• [WHAT IS BEING ASKED]:
Show every line in the entries below where the word "weekend" appears.

• [RECORDS TO PROCESS]:
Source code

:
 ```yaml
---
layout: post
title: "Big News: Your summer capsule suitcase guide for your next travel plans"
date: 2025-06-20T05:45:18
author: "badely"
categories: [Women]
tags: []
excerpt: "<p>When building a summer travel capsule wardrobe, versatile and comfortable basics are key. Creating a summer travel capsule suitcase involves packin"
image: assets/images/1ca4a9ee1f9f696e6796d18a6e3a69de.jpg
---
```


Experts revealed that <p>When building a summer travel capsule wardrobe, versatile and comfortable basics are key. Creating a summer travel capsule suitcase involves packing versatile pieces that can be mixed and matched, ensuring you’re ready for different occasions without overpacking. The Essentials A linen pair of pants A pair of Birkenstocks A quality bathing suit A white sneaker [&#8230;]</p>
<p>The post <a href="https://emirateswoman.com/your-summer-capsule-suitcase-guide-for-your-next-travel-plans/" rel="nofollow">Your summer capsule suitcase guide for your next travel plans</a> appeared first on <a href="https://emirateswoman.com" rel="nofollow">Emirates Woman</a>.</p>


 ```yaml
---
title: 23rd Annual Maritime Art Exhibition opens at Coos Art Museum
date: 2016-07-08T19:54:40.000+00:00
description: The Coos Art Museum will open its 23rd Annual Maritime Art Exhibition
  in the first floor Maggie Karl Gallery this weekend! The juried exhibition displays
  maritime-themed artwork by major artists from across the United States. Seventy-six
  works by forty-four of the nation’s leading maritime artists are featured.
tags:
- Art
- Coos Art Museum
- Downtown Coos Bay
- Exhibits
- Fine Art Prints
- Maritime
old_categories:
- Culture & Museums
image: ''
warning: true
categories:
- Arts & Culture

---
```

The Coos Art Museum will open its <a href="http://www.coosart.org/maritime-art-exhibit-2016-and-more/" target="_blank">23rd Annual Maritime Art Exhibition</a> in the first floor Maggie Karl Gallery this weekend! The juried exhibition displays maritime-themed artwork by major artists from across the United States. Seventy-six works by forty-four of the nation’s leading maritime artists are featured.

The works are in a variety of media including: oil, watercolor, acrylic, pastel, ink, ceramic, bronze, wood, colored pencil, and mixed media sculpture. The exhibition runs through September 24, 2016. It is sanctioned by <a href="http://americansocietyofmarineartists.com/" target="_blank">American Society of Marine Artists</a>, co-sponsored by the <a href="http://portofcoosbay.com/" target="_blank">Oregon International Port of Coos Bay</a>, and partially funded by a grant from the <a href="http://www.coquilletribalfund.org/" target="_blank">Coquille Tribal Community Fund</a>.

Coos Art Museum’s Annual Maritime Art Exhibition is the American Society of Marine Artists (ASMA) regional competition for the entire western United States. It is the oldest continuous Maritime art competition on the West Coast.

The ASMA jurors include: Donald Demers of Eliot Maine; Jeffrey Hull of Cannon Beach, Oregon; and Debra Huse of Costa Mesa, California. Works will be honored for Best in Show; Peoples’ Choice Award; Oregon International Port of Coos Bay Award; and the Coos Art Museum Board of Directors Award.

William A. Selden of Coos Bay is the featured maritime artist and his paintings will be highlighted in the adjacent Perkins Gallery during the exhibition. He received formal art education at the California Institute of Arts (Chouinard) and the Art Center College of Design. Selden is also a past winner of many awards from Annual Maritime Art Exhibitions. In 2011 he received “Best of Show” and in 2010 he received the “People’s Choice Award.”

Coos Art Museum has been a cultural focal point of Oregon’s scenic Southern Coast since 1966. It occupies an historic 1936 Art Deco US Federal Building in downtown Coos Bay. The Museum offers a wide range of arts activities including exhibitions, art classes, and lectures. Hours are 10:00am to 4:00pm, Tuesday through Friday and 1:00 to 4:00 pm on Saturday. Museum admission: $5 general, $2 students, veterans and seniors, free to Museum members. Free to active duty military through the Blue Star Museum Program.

• [RESPONSE TO THE EXERCISE]:
  in the first floor Maggie Karl Gallery this weekend! The juried exhibition displays
The Coos Art Museum will open its <a href="http://www.coosart.org/maritime-art-exhibit-2016-and-more/" target="_blank">23rd Annual Maritime Art Exhibition</a> in the first floor Maggie Karl Gallery this weekend! The juried exhibition displays maritime-themed artwork by major artists from across the United States. Seventy-six works by forty-four of the nation’s leading maritime artists are featured.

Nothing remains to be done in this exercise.